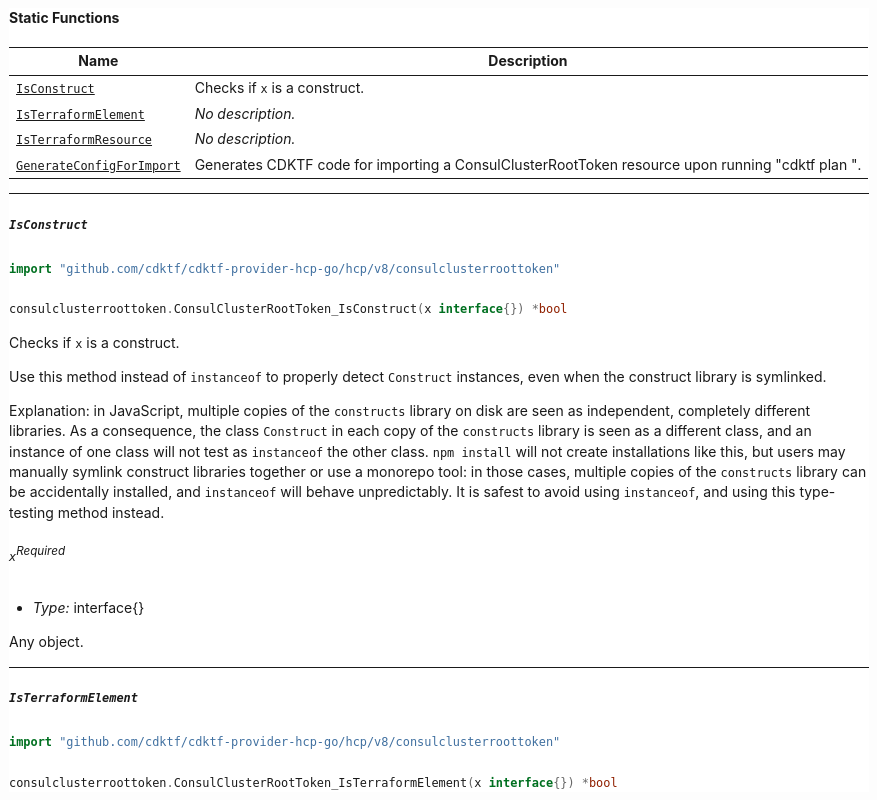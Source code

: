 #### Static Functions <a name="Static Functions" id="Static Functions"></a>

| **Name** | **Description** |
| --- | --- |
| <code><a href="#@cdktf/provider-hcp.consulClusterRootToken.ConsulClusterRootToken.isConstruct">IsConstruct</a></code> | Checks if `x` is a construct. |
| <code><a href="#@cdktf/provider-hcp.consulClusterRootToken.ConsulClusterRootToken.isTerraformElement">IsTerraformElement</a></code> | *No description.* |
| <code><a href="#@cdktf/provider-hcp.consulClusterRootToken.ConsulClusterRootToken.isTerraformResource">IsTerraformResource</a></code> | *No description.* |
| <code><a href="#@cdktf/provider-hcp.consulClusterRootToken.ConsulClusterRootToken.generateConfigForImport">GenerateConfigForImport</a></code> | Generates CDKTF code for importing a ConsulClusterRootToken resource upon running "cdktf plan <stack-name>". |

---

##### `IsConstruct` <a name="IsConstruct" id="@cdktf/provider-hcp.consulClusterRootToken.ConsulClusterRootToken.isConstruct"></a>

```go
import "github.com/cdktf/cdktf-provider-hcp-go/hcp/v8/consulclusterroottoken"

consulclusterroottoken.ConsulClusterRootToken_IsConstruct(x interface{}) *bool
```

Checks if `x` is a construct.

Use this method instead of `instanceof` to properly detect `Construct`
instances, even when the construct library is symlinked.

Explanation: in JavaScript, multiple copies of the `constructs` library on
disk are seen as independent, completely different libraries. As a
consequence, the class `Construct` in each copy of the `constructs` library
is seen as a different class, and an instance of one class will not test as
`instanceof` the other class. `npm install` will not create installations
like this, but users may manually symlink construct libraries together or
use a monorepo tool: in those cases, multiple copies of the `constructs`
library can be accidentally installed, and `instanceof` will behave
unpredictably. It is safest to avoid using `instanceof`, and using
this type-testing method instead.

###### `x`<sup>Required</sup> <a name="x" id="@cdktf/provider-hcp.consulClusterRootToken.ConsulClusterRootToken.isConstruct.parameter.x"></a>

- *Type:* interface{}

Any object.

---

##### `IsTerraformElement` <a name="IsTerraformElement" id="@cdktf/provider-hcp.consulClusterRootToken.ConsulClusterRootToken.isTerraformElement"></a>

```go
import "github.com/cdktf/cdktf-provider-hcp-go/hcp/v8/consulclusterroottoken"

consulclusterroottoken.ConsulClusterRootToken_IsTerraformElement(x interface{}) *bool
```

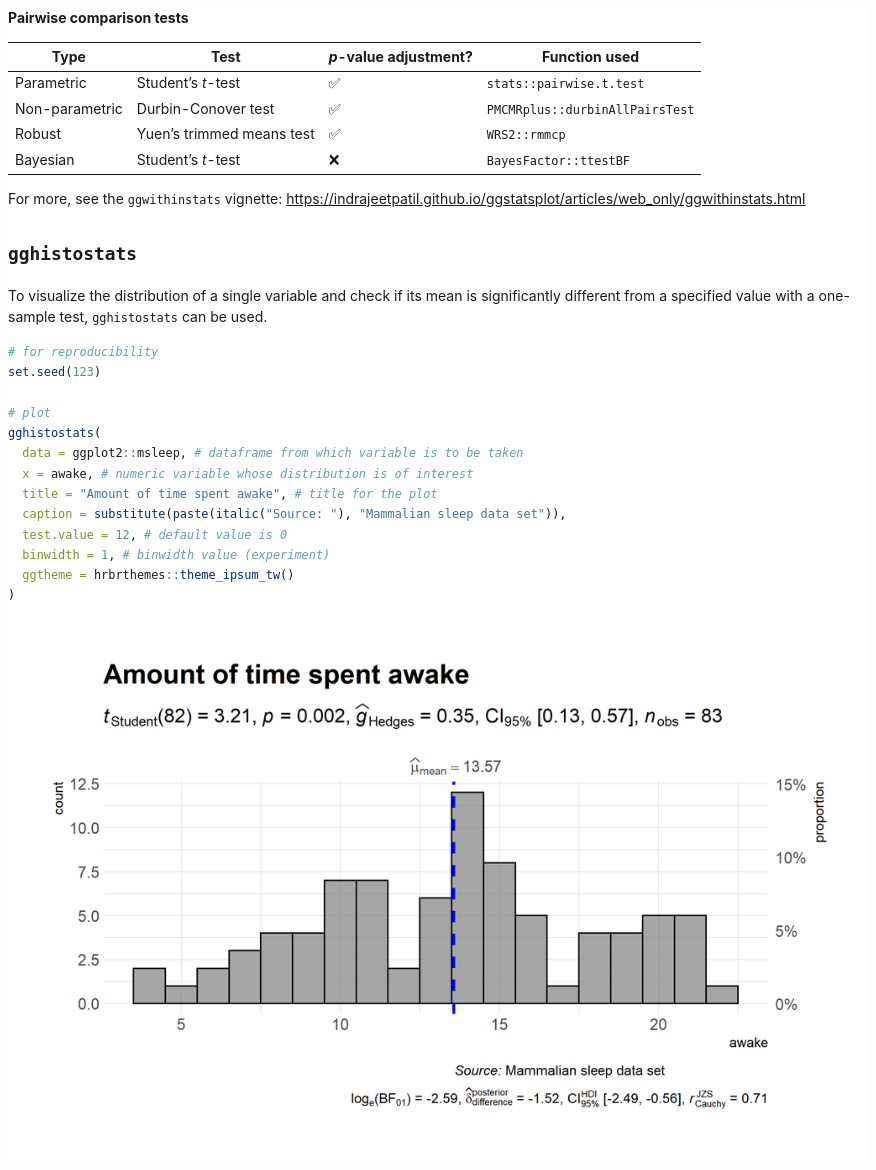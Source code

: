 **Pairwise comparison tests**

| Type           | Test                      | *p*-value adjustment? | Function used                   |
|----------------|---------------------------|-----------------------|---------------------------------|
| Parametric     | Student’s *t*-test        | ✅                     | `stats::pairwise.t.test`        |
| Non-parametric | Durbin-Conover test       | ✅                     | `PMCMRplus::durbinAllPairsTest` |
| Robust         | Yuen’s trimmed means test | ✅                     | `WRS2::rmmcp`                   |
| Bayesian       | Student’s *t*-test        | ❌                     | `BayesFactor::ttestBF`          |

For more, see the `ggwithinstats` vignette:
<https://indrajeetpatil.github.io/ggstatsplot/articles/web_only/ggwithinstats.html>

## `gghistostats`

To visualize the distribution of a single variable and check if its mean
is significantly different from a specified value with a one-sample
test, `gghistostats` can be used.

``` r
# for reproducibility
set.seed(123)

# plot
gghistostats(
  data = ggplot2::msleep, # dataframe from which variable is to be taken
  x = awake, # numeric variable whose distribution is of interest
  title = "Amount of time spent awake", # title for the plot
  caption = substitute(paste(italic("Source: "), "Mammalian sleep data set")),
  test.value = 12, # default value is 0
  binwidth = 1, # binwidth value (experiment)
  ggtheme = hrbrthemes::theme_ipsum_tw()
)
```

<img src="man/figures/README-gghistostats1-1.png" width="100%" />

**WORK REQUIRED:** All of the material above should be output exactly, with the pictures left behind.

**SOLUTION FOR THIS TASK:**
Source code

: #### Static Functions <a name="Static Functions" id="Static Functions"></a>

| **Name** | **Description** |
| --- | --- |
| <code><a href="#@cdktf/provider-hcp.consulClusterRootToken.ConsulClusterRootToken.isConstruct">IsConstruct</a></code> | Checks if `x` is a construct. |
| <code><a href="#@cdktf/provider-hcp.consulClusterRootToken.ConsulClusterRootToken.isTerraformElement">IsTerraformElement</a></code> | *No description.* |
| <code><a href="#@cdktf/provider-hcp.consulClusterRootToken.ConsulClusterRootToken.isTerraformResource">IsTerraformResource</a></code> | *No description.* |
| <code><a href="#@cdktf/provider-hcp.consulClusterRootToken.ConsulClusterRootToken.generateConfigForImport">GenerateConfigForImport</a></code> | Generates CDKTF code for importing a ConsulClusterRootToken resource upon running "cdktf plan <stack-name>". |

---

##### `IsConstruct` <a name="IsConstruct" id="@cdktf/provider-hcp.consulClusterRootToken.ConsulClusterRootToken.isConstruct"></a>

```go
import "github.com/cdktf/cdktf-provider-hcp-go/hcp/v8/consulclusterroottoken"

consulclusterroottoken.ConsulClusterRootToken_IsConstruct(x interface{}) *bool
```

Checks if `x` is a construct.

Use this method instead of `instanceof` to properly detect `Construct`
instances, even when the construct library is symlinked.

Explanation: in JavaScript, multiple copies of the `constructs` library on
disk are seen as independent, completely different libraries. As a
consequence, the class `Construct` in each copy of the `constructs` library
is seen as a different class, and an instance of one class will not test as
`instanceof` the other class. `npm install` will not create installations
like this, but users may manually symlink construct libraries together or
use a monorepo tool: in those cases, multiple copies of the `constructs`
library can be accidentally installed, and `instanceof` will behave
unpredictably. It is safest to avoid using `instanceof`, and using
this type-testing method instead.

###### `x`<sup>Required</sup> <a name="x" id="@cdktf/provider-hcp.consulClusterRootToken.ConsulClusterRootToken.isConstruct.parameter.x"></a>

- *Type:* interface{}

Any object.

---

##### `IsTerraformElement` <a name="IsTerraformElement" id="@cdktf/provider-hcp.consulClusterRootToken.ConsulClusterRootToken.isTerraformElement"></a>

```go
import "github.com/cdktf/cdktf-provider-hcp-go/hcp/v8/consulclusterroottoken"

consulclusterroottoken.ConsulClusterRootToken_IsTerraformElement(x interface{}) *bool
```

Source code

: **Pairwise comparison tests**

| Type           | Test                      | *p*-value adjustment? | Function used                   |
|----------------|---------------------------|-----------------------|---------------------------------|
| Parametric     | Student’s *t*-test        | ✅                     | `stats::pairwise.t.test`        |
| Non-parametric | Durbin-Conover test       | ✅                     | `PMCMRplus::durbinAllPairsTest` |
| Robust         | Yuen’s trimmed means test | ✅                     | `WRS2::rmmcp`                   |
| Bayesian       | Student’s *t*-test        | ❌                     | `BayesFactor::ttestBF`          |

For more, see the `ggwithinstats` vignette:
<https://indrajeetpatil.github.io/ggstatsplot/articles/web_only/ggwithinstats.html>

## `gghistostats`

To visualize the distribution of a single variable and check if its mean
is significantly different from a specified value with a one-sample
test, `gghistostats` can be used.

``` r
# for reproducibility
set.seed(123)

# plot
gghistostats(
  data = ggplot2::msleep, # dataframe from which variable is to be taken
  x = awake, # numeric variable whose distribution is of interest
  title = "Amount of time spent awake", # title for the plot
  caption = substitute(paste(italic("Source: "), "Mammalian sleep data set")),
  test.value = 12, # default value is 0
  binwidth = 1, # binwidth value (experiment)
  ggtheme = hrbrthemes::theme_ipsum_tw()
)
```

<img src="man/figures/README-gghistostats1-1.png" width="100%" />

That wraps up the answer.